Kembali pada kasus pemilikan saham Temasek di PT Indosat, Tbk., dan PT Telkomsel. Walaupun tidak ada perjanjian diantara PT Telkomsel dengan PT Indosat, Tbk., tetapi persoalan oligopoli sebenarnya tidak boleh hanya dilihat dari sekedar apakah ada perjanjian atau tidak? atau berapa persentase market share-nya?. Di dalam dunia telekomunikasi Indonesia khususnya untuk provider GSM, hanya ada tiga perusahaan besar. Sehingga jelas jika terbukti kedua perusahaan tersebut melakukan “kerjasama”, maka akan ada praktek oligopoli yang kolusif. Sedikitnya perusahaan yang bergerak di sektor ini membuat mereka harus memiliki pilihan sikap, koperatif atau non koperatif. Suatu pelaku usaha/perusahaan akan bersikap non koperatif jika mereka berlaku sebagai diri sendiri tanpa ada perjanjian eksplisit maupun implisit dengan pelaku usaha/perusahaan lainnya. Keadaan inilah yang menyebabkan terjadinya perang harga. Sedangkan beberapa pelaku usaha/perusahaan beroperasi dengan model koperatif untuk mencoba meminimalkan persaingan. Jika pelaku usaha dalam suatu oligopoli secara aktif bersikap koperatif satu sama lain, maka mereka telibat dalam kolusi.
Pada kasus Temasek, jelas terlihat sebagai pemegang saham tentunya menginginkan keuntungan yang sebesar-besarnya. Policy ‘mengeruk’ keuntungan ini tentunya dituangkan di seluruh aspek yang menjadi unit bisnis usahanya, termasuk didalamnya adalah PT Telkomsel dan PT Indosat, Tbk. Sehingga dengan status kepemilikan di dua perusahaan tersebut akan dapat mengoptimalkan maksud dan tujuan Temasek tersebut. Caranya memaksimumkan keuntungan tersebut adalah kolusi antara PT Telkomsel dan PT Indosat, Tbk., dengan mempertimbangkan saling ketergantungan mereka, sehingga mereka menghasilkan output dan harga monopoli serta mendapatkan keuntungan monopoli. Hal ini dapat terlihat dari penentuan tarif pulsa GSM antara PT Telkomsel dan PT Indosat, Tbk., dimana boleh dikatakan tarif harga pulsa GSM di Indonesia adalah salah satu yang termahal di dunia.
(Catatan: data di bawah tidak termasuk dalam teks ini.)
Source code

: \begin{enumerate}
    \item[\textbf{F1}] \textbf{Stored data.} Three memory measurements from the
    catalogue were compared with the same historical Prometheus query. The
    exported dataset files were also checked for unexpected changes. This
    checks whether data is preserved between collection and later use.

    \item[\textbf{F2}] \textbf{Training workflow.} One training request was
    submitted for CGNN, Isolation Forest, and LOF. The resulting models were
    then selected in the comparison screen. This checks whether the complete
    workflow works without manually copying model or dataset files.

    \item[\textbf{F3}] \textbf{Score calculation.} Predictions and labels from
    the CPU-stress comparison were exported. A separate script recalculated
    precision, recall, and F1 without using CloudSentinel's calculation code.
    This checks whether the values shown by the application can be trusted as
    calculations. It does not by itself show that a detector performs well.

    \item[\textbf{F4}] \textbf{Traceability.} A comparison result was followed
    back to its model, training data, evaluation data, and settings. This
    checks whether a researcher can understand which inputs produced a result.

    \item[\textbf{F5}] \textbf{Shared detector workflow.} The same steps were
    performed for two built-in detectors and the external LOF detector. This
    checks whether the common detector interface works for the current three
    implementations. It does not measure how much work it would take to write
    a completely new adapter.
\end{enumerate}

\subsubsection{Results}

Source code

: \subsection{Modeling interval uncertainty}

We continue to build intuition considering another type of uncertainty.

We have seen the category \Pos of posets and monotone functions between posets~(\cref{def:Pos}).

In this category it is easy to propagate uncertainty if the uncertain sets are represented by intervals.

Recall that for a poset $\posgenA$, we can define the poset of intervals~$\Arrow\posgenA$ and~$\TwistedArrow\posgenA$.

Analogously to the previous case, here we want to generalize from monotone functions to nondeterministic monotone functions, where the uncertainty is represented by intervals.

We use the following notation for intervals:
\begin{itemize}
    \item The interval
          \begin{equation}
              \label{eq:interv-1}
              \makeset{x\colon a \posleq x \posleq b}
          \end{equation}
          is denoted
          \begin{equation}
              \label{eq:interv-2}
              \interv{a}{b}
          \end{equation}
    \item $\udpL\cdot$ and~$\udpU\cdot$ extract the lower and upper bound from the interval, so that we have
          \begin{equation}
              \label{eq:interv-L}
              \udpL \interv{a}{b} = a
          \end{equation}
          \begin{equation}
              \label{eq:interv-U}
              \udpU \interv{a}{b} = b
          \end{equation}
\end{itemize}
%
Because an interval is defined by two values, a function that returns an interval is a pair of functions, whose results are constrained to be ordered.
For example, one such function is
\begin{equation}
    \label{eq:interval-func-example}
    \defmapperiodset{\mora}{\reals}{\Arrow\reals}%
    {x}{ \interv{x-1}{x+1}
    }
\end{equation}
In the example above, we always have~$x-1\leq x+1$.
Padahal, negara-negara tetangga sekitar sudah dapat menerapkan harga unit pulsa yang sangat murah dan menguntungkan masyarakat serta tidak mematikan persaingan usaha. Apalagi notabene-nya, di negara Temasek sendiri harga unit pulsa boleh dikatakan sangat murah. Lantas, kenapa di Indonesia harga pulsa menjadi sangat mahal?. Padahal secara konsep teknologi, dimungkinkan penggunaan untuk menekan harga unit pulsa menjadi sangat murah, contohnya adalah pada teknologi CDMA Flexi dan Esia yang sering dihambat perkembangan oleh “pihak-pihak tertentu” yang tidak menginginkan perkembangan bisnis usaha ini. Padahal jelas-jelas menguntungkan masyarakat.
Coba lihat selisih harga tarif pulsa antara produk PT Telkomsel dan PT Indosat yang tidak begitu jauh. Selisih tarif yang sangat kecil ini mengindikasikan dugaan awal terjadinya praktek Oligopoli Kolusif diantara mereka. Penentuan tarif harga yang sangat mahal ini, jelas adalah pengeksploitasian ekonomi masyarakat dan boleh dikatakan sebagai Kolonialisme Gaya Baru.
Berdasar uraian diatas sesuai dengan ketentuan Undang-Undang Nomor  Tahun 1999 tentang Larangan Praktik Monopoli dan Persaingan Usaha Tidak Sehat maka penulis menggunakan pendekatan Rule Of Reason. Terdapat dua pendekatan dalam hukum persaingan usaha diantaranya Rule Of Reason dan Perse Ilegal.
Pendekatan Rule Of Reason adalah suatu pendekatan yang digunakan oleh lembaga otoritas persaingan usaha untuk membuat evaluasi mengenai akibat perjanjian atau kegiatan usaha tertentu, guna menentukan apakah suatu perjanjian atau kegiatan tersebut bersifat menghambat atau mendukung persaingan. Pendekatan ini memungkinkan pengadilan melakukan interpretasi terhadap UU seperti mempertimbangkan faktor-faktor kompetitif dan menetapkan layak atau tidaknya suatu hambatan perdagangan. Hal ini disebabkan karena perjanjian-perjanjian maupun kegiatan usaha yang termasuk dalam UU Antimonopoli tidak semuanya dapat menimbulkan praktek monopoli atau persaingan usaha tidak sehat atau merugikan masyarakat. Sebaliknya, perjanjian-perjanjian maupun kegiatan-kegiatan tersebut dapat juga menimbulkan dinamika persainga usaha yang sehat. Oleh karenanya, pendekatan ini digunakan sebagai penyaring untuk menentukan apakah mereka menimbulkan praktek monopoli atau persaingan usaha yang tidak sehat atau tidak.[5]
Berdasar uraian diatas dapat diambil pengertian bahwa kasus Temasek antara telkomsel dengan indosat telah melanggar ketentuan yang terdapat dalam Undang-Undan Nomor 5 Tahun 1999 tentang Larangan Praktik Monopoli dan Persaingan Usaha Tidak Sehat khususnya pasal 4 ayat 2 mengenai perjanjian oligopoli. Pasal 4 ayat 2 yang menyatakan pelaku usaha patut diduga atau dianggap secara bersama-sama melakukan penguasaan produksi dan atau pemasaran barang dan atau jasa, sebagaimana dimaksud ayat (1), apabila 2 (dua) atau 3 (tiga) pelaku usaha atau kelompok pelaku usaha menguasai lebih dari 75% (tujuh puluh lima persen) pangsa pasar satu jenis barang atau jasa tertentu.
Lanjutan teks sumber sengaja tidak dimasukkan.